**Task goal**:
What lines of the data below hold the string "равенство"? Copy each one out.

**Data to use**:
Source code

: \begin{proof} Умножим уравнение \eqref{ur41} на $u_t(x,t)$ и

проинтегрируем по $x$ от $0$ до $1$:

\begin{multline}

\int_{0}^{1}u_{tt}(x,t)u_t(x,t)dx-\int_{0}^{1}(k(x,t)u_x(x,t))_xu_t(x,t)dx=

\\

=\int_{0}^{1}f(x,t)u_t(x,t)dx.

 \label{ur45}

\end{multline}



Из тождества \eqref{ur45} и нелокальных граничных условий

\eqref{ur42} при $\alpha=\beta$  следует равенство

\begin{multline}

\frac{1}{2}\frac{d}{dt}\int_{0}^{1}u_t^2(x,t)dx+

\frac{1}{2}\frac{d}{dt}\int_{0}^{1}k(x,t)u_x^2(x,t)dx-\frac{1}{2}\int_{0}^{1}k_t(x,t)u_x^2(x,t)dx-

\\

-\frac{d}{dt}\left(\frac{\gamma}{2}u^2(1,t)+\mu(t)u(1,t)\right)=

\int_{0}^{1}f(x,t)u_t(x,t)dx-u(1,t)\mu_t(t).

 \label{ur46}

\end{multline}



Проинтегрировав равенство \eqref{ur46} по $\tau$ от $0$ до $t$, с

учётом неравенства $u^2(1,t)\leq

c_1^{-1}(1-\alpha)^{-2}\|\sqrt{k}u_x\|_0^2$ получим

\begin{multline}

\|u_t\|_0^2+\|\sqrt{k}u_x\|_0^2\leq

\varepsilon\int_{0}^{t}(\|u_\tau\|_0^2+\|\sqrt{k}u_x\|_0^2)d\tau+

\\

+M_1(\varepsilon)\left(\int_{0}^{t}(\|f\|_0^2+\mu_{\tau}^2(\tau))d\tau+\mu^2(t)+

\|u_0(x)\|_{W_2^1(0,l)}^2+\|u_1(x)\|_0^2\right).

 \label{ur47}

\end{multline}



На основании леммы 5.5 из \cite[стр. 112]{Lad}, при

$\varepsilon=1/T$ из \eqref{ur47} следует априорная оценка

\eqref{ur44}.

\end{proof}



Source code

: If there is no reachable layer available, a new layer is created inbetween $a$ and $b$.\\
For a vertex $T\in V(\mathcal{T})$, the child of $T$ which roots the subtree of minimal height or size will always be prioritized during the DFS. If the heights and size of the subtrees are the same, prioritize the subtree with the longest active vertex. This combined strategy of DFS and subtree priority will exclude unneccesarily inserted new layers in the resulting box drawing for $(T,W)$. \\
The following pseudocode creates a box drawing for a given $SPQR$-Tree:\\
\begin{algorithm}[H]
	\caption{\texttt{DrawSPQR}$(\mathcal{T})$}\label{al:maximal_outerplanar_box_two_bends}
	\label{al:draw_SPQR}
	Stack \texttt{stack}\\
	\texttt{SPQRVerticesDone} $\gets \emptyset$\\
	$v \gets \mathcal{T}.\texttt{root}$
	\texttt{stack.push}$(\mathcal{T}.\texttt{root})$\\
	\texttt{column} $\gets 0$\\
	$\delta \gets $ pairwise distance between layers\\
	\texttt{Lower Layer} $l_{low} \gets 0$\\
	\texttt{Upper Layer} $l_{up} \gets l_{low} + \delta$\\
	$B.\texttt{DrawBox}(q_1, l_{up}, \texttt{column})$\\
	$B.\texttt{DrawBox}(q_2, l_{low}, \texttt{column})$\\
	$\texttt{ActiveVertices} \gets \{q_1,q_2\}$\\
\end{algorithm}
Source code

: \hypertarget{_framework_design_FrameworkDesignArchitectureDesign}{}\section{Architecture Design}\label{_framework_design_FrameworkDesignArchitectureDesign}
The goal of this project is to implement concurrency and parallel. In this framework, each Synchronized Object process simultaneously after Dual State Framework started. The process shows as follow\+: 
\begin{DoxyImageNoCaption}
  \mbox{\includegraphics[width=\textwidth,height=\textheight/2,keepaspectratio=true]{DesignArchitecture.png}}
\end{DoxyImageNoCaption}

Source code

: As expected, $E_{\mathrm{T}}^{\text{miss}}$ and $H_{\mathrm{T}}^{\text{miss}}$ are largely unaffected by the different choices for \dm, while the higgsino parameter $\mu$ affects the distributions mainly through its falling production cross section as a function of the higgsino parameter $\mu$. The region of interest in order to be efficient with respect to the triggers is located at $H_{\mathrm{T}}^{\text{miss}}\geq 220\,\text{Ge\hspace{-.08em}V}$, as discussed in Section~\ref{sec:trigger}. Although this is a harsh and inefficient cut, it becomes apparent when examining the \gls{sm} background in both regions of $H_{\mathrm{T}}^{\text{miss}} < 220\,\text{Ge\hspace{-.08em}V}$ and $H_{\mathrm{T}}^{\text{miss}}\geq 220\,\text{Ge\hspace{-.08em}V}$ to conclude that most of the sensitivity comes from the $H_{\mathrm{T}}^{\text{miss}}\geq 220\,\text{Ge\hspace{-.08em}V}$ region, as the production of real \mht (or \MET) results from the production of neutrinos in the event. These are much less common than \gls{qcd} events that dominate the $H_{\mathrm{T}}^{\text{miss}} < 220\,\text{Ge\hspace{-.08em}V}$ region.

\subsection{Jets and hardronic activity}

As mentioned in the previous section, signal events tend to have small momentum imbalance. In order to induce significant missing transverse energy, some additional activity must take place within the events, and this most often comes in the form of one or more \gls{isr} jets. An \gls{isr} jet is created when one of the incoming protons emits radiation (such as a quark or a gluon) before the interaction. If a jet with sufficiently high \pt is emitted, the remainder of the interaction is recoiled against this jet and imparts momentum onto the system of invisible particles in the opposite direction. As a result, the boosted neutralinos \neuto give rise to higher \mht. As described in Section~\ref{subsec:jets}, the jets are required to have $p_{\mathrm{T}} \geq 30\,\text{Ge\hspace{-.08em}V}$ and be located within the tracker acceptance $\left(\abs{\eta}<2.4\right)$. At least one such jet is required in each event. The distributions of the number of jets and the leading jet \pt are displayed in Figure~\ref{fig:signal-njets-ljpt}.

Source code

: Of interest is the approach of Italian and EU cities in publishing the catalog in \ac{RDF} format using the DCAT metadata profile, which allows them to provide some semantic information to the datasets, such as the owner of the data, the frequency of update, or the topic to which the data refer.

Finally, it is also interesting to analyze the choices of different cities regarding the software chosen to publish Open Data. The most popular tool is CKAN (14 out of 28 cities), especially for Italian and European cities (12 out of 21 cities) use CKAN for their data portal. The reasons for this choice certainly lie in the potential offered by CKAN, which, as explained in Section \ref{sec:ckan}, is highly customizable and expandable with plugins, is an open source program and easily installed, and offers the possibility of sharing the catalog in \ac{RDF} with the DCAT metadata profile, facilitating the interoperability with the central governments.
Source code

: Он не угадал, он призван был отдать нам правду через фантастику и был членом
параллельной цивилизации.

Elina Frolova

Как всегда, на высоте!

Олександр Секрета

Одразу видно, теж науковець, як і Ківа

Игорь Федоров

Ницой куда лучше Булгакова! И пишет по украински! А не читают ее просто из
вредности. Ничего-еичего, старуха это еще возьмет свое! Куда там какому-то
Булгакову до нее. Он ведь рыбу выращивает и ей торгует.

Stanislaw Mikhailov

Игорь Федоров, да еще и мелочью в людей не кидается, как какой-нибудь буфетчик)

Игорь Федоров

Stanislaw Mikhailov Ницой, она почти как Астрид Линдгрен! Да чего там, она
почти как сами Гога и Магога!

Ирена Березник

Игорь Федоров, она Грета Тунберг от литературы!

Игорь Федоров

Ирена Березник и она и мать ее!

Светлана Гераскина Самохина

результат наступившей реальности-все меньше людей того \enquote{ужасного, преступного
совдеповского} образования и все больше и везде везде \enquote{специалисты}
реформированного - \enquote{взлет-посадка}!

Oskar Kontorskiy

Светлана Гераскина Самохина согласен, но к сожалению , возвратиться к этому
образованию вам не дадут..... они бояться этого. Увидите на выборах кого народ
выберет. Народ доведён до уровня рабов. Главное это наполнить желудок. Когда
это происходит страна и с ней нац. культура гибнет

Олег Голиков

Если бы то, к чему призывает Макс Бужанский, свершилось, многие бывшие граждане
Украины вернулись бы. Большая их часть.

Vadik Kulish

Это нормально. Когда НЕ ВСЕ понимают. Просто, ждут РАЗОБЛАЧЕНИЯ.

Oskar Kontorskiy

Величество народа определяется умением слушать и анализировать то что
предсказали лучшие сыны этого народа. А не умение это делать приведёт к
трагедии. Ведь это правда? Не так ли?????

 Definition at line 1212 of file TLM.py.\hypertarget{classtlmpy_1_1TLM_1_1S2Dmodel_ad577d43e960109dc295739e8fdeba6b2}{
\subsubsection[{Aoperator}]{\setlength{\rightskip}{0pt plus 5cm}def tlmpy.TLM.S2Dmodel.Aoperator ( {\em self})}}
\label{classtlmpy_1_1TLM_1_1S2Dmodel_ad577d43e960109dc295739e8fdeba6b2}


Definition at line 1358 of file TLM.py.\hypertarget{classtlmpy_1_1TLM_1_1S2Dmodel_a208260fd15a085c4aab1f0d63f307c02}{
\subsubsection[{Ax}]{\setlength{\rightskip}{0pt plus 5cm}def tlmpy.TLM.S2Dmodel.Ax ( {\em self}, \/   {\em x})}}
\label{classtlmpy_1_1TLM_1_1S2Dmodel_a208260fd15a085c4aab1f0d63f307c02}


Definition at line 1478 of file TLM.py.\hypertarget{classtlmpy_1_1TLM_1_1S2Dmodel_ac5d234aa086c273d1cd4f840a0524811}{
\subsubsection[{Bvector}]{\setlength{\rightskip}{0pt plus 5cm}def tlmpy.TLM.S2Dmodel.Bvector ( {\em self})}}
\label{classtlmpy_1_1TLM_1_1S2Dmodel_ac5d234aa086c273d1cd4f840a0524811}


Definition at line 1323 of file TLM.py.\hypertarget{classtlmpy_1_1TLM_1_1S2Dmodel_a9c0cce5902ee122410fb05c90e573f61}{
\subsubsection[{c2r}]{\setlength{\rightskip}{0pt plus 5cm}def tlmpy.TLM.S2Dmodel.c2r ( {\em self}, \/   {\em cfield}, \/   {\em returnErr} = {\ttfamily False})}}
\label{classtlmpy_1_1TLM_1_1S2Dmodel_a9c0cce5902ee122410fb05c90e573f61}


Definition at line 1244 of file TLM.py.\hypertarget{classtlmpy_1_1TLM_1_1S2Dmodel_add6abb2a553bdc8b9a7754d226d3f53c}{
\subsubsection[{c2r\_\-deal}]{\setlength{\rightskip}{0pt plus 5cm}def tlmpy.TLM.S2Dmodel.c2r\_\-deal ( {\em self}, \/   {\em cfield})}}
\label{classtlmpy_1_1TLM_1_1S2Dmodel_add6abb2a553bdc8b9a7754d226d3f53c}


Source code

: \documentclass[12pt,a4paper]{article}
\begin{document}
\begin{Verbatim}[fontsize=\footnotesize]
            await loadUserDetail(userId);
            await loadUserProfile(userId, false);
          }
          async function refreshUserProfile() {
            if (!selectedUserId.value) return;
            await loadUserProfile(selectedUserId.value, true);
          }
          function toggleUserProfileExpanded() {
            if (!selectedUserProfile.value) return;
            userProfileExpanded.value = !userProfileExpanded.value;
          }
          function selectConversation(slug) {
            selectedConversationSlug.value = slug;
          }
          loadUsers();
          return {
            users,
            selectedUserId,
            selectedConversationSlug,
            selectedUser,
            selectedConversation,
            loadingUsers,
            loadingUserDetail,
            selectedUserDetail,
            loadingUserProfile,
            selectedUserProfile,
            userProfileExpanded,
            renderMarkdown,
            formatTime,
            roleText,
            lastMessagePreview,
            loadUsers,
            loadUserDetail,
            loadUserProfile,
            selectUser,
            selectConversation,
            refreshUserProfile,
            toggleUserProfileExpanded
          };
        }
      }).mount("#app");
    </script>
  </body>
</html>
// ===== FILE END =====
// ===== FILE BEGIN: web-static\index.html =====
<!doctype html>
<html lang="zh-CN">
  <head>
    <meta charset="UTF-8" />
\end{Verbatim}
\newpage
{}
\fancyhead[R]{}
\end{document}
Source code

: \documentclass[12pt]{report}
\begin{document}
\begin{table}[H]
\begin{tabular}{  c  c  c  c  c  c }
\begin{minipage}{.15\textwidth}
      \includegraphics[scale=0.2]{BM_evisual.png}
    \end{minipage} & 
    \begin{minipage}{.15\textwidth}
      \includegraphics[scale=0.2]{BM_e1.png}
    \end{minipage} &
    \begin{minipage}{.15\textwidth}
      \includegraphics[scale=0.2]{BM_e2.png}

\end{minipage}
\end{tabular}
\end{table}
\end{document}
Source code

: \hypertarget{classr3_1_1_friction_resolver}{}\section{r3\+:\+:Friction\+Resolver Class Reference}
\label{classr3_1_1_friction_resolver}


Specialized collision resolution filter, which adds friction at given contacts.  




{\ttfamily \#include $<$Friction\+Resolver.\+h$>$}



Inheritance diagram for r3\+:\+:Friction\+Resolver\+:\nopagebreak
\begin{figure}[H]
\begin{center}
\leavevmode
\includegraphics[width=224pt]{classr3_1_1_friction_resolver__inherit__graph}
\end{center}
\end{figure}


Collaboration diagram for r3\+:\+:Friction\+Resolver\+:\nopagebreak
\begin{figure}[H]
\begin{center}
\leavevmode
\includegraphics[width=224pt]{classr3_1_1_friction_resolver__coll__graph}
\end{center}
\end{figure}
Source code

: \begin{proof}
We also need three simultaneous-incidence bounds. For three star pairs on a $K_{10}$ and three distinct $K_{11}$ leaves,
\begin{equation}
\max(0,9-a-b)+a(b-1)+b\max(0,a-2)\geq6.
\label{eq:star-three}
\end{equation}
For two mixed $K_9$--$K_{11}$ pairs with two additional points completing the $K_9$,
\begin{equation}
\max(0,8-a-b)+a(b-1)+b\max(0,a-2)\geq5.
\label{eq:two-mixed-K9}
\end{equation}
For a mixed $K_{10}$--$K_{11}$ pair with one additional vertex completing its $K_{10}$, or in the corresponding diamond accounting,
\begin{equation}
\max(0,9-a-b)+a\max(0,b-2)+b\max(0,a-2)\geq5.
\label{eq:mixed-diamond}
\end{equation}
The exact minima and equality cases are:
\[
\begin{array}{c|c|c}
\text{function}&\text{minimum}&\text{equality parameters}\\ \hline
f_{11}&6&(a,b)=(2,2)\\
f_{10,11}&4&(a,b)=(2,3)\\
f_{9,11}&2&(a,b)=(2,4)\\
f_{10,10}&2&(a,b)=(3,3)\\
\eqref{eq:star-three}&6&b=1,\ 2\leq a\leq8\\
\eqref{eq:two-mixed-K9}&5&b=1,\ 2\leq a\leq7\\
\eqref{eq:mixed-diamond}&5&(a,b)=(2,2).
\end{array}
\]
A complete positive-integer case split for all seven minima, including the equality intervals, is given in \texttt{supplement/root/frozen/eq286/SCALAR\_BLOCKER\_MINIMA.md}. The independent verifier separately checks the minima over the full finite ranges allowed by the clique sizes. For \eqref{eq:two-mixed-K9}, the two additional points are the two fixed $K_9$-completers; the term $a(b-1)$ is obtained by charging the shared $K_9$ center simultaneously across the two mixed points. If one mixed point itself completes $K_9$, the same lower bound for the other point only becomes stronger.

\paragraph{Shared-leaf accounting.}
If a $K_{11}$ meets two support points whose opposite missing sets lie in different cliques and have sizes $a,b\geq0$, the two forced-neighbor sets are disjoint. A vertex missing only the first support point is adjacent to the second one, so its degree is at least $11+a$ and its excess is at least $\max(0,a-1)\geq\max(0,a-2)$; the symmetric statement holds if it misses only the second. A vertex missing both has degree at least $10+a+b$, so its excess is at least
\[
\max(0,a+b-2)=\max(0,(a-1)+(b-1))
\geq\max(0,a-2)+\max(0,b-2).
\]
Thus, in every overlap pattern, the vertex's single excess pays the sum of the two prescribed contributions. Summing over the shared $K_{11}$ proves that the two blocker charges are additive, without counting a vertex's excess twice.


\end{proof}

**Result for this task**:
\eqref{ur42} при $\alpha=\beta$  следует равенство
Проинтегрировав равенство \eqref{ur46} по $\tau$ от $0$ до $t$, с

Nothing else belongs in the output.